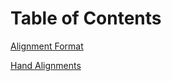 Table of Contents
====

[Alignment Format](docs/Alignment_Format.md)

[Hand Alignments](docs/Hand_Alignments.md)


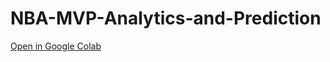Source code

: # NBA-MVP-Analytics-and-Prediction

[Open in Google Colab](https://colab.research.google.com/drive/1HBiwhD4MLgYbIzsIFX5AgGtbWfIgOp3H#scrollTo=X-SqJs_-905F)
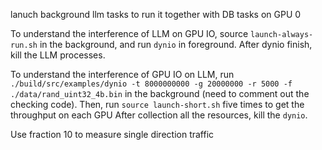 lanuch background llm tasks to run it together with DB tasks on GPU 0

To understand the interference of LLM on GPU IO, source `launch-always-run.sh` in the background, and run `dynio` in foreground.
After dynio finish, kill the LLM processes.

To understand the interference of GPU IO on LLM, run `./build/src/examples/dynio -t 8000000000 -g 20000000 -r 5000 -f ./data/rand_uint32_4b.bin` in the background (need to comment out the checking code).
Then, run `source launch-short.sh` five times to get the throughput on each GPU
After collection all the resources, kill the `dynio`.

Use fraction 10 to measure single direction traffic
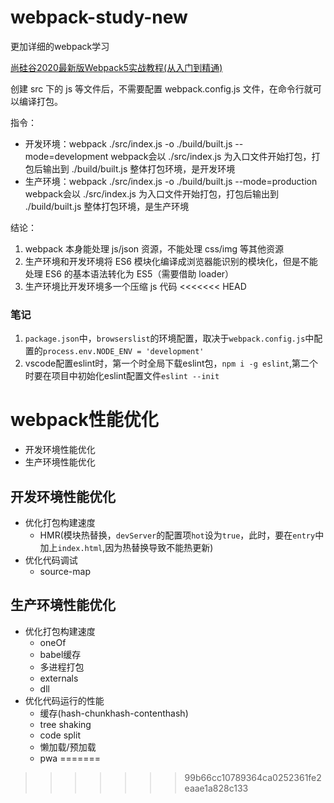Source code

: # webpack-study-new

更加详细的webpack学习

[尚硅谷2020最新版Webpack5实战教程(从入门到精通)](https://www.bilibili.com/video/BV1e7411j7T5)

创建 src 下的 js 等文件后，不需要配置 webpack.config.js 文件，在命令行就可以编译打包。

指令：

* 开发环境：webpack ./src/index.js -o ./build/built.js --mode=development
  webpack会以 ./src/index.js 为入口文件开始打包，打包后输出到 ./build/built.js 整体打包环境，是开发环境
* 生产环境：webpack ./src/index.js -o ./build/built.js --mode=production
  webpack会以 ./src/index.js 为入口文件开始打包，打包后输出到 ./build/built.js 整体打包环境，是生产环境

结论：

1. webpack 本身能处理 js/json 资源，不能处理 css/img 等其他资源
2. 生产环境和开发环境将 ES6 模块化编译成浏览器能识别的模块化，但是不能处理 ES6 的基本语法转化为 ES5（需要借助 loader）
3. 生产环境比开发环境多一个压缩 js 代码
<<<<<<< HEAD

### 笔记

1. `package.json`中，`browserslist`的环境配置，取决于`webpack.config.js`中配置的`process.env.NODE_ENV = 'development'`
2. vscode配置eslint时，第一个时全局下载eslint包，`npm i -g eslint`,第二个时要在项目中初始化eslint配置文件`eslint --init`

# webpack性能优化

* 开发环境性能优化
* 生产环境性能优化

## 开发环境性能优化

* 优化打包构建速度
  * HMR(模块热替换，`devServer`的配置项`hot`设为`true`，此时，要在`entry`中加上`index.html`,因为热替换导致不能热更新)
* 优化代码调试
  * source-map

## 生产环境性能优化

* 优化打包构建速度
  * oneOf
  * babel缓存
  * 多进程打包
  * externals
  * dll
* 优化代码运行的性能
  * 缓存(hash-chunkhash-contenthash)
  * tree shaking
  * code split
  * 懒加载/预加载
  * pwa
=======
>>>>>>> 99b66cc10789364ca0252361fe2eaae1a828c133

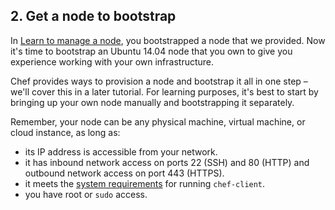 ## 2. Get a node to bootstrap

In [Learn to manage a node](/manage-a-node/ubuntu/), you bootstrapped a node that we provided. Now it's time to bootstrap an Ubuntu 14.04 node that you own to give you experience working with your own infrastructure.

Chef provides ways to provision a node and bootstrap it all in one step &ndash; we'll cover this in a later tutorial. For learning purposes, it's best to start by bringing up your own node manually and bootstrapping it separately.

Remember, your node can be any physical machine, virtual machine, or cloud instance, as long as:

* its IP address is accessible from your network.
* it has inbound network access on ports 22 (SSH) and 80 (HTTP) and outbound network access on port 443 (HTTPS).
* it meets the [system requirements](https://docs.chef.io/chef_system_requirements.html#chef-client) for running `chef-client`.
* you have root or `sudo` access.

- Exercise description
Note how many lines of the entries contain the string "build", then give that number by itself.

- Output
5